All of the records are to be reproduced exactly.

### Provided entries

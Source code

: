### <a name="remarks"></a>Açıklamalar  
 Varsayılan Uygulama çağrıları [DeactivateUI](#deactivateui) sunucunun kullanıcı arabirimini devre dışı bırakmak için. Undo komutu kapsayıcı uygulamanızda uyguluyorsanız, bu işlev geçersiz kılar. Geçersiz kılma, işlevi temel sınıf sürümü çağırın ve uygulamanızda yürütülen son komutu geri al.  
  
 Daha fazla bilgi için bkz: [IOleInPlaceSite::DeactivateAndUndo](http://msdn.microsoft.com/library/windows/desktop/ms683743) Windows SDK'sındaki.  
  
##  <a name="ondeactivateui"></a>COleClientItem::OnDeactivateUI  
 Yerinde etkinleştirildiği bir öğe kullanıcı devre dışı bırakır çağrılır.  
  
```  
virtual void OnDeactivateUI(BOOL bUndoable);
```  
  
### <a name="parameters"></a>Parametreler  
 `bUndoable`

######

→ Answer for this exercise:
Source code

:### <a name="remarks"></a>Açıklamalar  
 Varsayılan Uygulama çağrıları [DeactivateUI](#deactivateui) sunucunun kullanıcı arabirimini devre dışı bırakmak için. Undo komutu kapsayıcı uygulamanızda uyguluyorsanız, bu işlev geçersiz kılar. Geçersiz kılma, işlevi temel sınıf sürümü çağırın ve uygulamanızda yürütülen son komutu geri al.  
  
 Daha fazla bilgi için bkz: [IOleInPlaceSite::DeactivateAndUndo](http://msdn.microsoft.com/library/windows/desktop/ms683743) Windows SDK'sındaki.  
  
##  <a name="ondeactivateui"></a>COleClientItem::OnDeactivateUI  
 Yerinde etkinleştirildiği bir öğe kullanıcı devre dışı bırakır çağrılır.  
  
```  
virtual void OnDeactivateUI(BOOL bUndoable);
```  
  
### <a name="parameters"></a>Parametreler  
 `bUndoable`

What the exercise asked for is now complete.